___ TASK MATERIAL ___

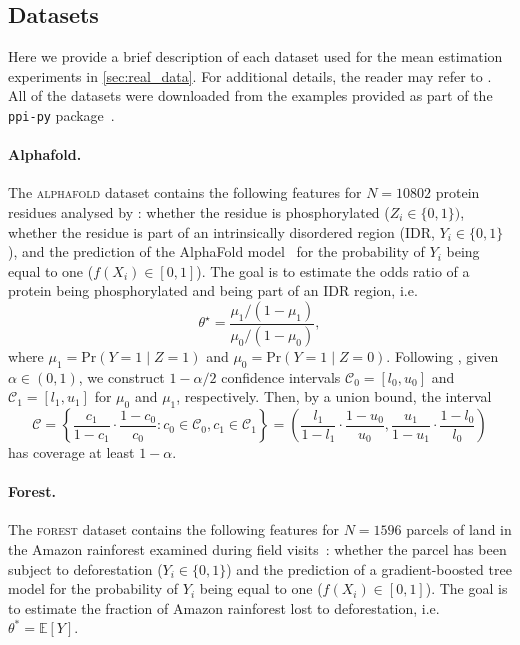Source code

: \subsection{Datasets}\label{app:datasets}
Here we provide a brief description of each dataset used for the mean estimation experiments in \cref{sec:real_data}. For additional details, the reader may refer to \citet{Angelopoulos2023}. All of the datasets were downloaded from the examples provided as part of the \texttt{ppi-py} package~\citep{Angelopoulos2023a}.

\paragraph{Alphafold.}
The \textsc{alphafold} dataset contains the following features for $N = 10802$ protein residues analysed by \citet{Bludau2022}: whether the residue is phosphorylated ($Z_i \in \{0,1\})$, whether the residue is part of an intrinsically disordered region (IDR, $Y_i \in \{0,1\}$), and the prediction of the AlphaFold model~\citep{Jumper2021} for the probability of $Y_i$ being equal to one ($f(X_i) \in [0,1]$). The goal is to estimate the odds ratio of a protein being phosphorylated and being part of an IDR region, i.e.
\begin{equation*}
    \theta^\star = \frac{\mu_1 / (1 - \mu_1)}{\mu_0 / (1 - \mu_0)},
\end{equation*}
where $\mu_1 = \mathrm{Pr}(Y = 1 \mid Z = 1)$ and $\mu_0 = \mathrm{Pr}(Y = 1 \mid Z = 0)$. Following \citet{Angelopoulos2023}, given $\alpha \in (0, 1)$, we construct $1 -
\alpha / 2$ confidence intervals $\mathcal{C}_0 = [l_0, u_0]$ and $\mathcal{C}_1 = [l_1, u_1]$ for $\mu_0$ and $\mu_1$, respectively. Then, by a union bound, the interval
\begin{equation*}
    \mathcal{C} = \left\{\frac{c_1}{1 - c_1} \cdot \frac{1 - c_0}{c_0} \colon c_0 \in \mathcal{C}_0, c_1 \in \mathcal{C}_1 \right\} = \left(\frac{l_1}{1 - l_1} \cdot \frac{1 - u_0}{u_0}, \frac{u_1}{1 - u_1} \cdot \frac{1 - l_0}{l_0}\right)
\end{equation*}
has coverage at least $1 - \alpha$.

\paragraph{Forest.}
The \textsc{forest} dataset contains the following features for $N = 1596$ parcels of land in the Amazon rainforest examined during field visits~\citep{Bullock2020}: whether the parcel has been subject to deforestation ($Y_i \in \{0, 1\}$) and the prediction of a gradient-boosted tree model for the probability of $Y_i$ being equal to one ($f(X_i) \in [0, 1]$). The goal is to estimate the fraction of Amazon rainforest lost to deforestation, i.e.~$\theta^* = \mathbb{E}[Y]$.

___

■ THE PROBLEM
All records, pictures excluded: copy them exactly.

■ RESPONSE TO THE EXERCISE
Source code

: \subsection{Datasets}\label{app:datasets}
Here we provide a brief description of each dataset used for the mean estimation experiments in \cref{sec:real_data}. For additional details, the reader may refer to \citet{Angelopoulos2023}. All of the datasets were downloaded from the examples provided as part of the \texttt{ppi-py} package~\citep{Angelopoulos2023a}.

\paragraph{Alphafold.}
The \textsc{alphafold} dataset contains the following features for $N = 10802$ protein residues analysed by \citet{Bludau2022}: whether the residue is phosphorylated ($Z_i \in \{0,1\})$, whether the residue is part of an intrinsically disordered region (IDR, $Y_i \in \{0,1\}$), and the prediction of the AlphaFold model~\citep{Jumper2021} for the probability of $Y_i$ being equal to one ($f(X_i) \in [0,1]$). The goal is to estimate the odds ratio of a protein being phosphorylated and being part of an IDR region, i.e.
\begin{equation*}
    \theta^\star = \frac{\mu_1 / (1 - \mu_1)}{\mu_0 / (1 - \mu_0)},
\end{equation*}
where $\mu_1 = \mathrm{Pr}(Y = 1 \mid Z = 1)$ and $\mu_0 = \mathrm{Pr}(Y = 1 \mid Z = 0)$. Following \citet{Angelopoulos2023}, given $\alpha \in (0, 1)$, we construct $1 -
\alpha / 2$ confidence intervals $\mathcal{C}_0 = [l_0, u_0]$ and $\mathcal{C}_1 = [l_1, u_1]$ for $\mu_0$ and $\mu_1$, respectively. Then, by a union bound, the interval
\begin{equation*}
    \mathcal{C} = \left\{\frac{c_1}{1 - c_1} \cdot \frac{1 - c_0}{c_0} \colon c_0 \in \mathcal{C}_0, c_1 \in \mathcal{C}_1 \right\} = \left(\frac{l_1}{1 - l_1} \cdot \frac{1 - u_0}{u_0}, \frac{u_1}{1 - u_1} \cdot \frac{1 - l_0}{l_0}\right)
\end{equation*}
has coverage at least $1 - \alpha$.

\paragraph{Forest.}
The \textsc{forest} dataset contains the following features for $N = 1596$ parcels of land in the Amazon rainforest examined during field visits~\citep{Bullock2020}: whether the parcel has been subject to deforestation ($Y_i \in \{0, 1\}$) and the prediction of a gradient-boosted tree model for the probability of $Y_i$ being equal to one ($f(X_i) \in [0, 1]$). The goal is to estimate the fraction of Amazon rainforest lost to deforestation, i.e.~$\theta^* = \mathbb{E}[Y]$.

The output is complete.